O sol já se punha no céu empoeirado de Juquiá. O pôr-do-sol era ainda mais vermelho e, surpreendentemente, mais belo naquele fim de tarde.

Chegamos e ouvimos os gritos desesperados de minha mãe. Ela não gostava de ficar só, mas sempre esteve só. Meu pai devia estar em algum canto do Brasil, fazendo estradas.

- Rita me ajuda aqui!!!!!!! É outra convulsão, meu Deus! Oh! Meu Deus! Porque não olha meu filho, meu Deus!

Nas primeiras convulsões do Coca, eu corria para o quarto de minha mãe, o único quarto da casa. Ajoelhava-me em frente a uma velha cômoda e rezava, rezava, rezava. Pedia, implorava mesmo, para a santinha preta da cômoda curar meu irmão, para que minha mãe parasse de chorar e nos desse mais atenção...

Quando eu era ainda menor recorrer a santinha, que tinha no meu pescoço, sempre funcionava. Funcionou quando meu irmão Carlos estava roxo, não conseguia respirar. Lembro-me que apertava a santa até minhas mãos doerem como se daquela forma meu pedido se transformasse em algo mais eficiente.

Naquela época meu pai estava na cidade. Carlinhos teve uma crise de asma e minha mãe ligou desesperada para que meu pai viajante viesse em socorro. Quando ele chegou, meu pequeno irmão estava brincando comigo. O velho e sisudo Carlos quase bateu na minha mãe por tê-lo chamado à toa. Nunca mais o Carlinhos ficou roxo, por isso acreditava tanto no poder da santa.

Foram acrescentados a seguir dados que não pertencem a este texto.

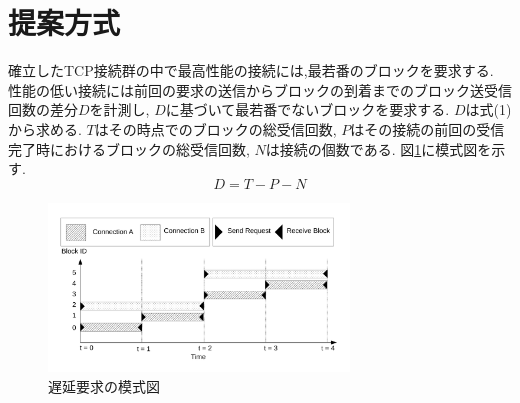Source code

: \documentclass{ltjsarticle}
\begin{document}
\section{提案方式}
\vspace{-2mm}
確立したTCP接続群の中で最高性能の接続には,最若番のブロックを要求する.
性能の低い接続には前回の要求の送信からブロックの到着までのブロック送受信回数の差分\begin{math}D\end{math}を計測し,
\begin{math}D\end{math}に基づいて最若番でないブロックを要求する.
\begin{math}D\end{math}は式(1)から求める.
\begin{math}T\end{math}はその時点でのブロックの総受信回数,
\begin{math}P\end{math}はその接続の前回の受信完了時におけるブロックの総受信回数,
\begin{math}N\end{math}は接続の個数である.
図\ref{delay}に模式図を示す.
\label{eq}
\begin{equation}
	D = T - P - N
\end{equation}
\vspace{-10mm}
\begin{figure}[h]
	\centering
	\includegraphics[width=8cm]{figure/delay.pdf}
	\caption{遅延要求の模式図}
	\label{delay}
\end{figure}
\vspace{-10mm}
\end{document}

Mas na tarde de sol vermelho e carta no correio eu não fui como de costume até à cômoda, talvez porque achasse que a santinha da cômoda não era tão poderosa como a que antes habitava meu pescoço. Essa não existia mais, eu a perdi quando brigava na rua com os amigos que riam do meu irmão mais novo, que riam da maneira estranha que andava, que riam de seus tombos fenomenais que lhe enchiam de galos a testa.

Naquela tarde onde faltava muito pouco para usar cetro, coroa e manto no domingo de sonhos de todas as meninas da minha idade, fiquei ali, olhando para o moço da capa que me olhava, profundamente.

Fui dormir, tinha fome. Mas minha mãe e a Rita estavam muito angustiadas para fazer o jantar. Da cama improvisada da sala, vi quando Rita ligou, bem baixinho, sua pequena vitrola, a única da casa. E o moço dos olhos verdes da capa começou a cantar: "Dorme minha pequena, não vale a pena despertar... Dorme minha pequena, não vale a pena despertar... Eu vou sair por aí afora, atrás da aurora mais serena, Dorme, minha pequena, não vale a pena despertar...." Um dia Rita sumiu da mesma forma que surgiu. Por onde andará a minha Rita? Frô, 2000. Acalanto para Helena, 1971.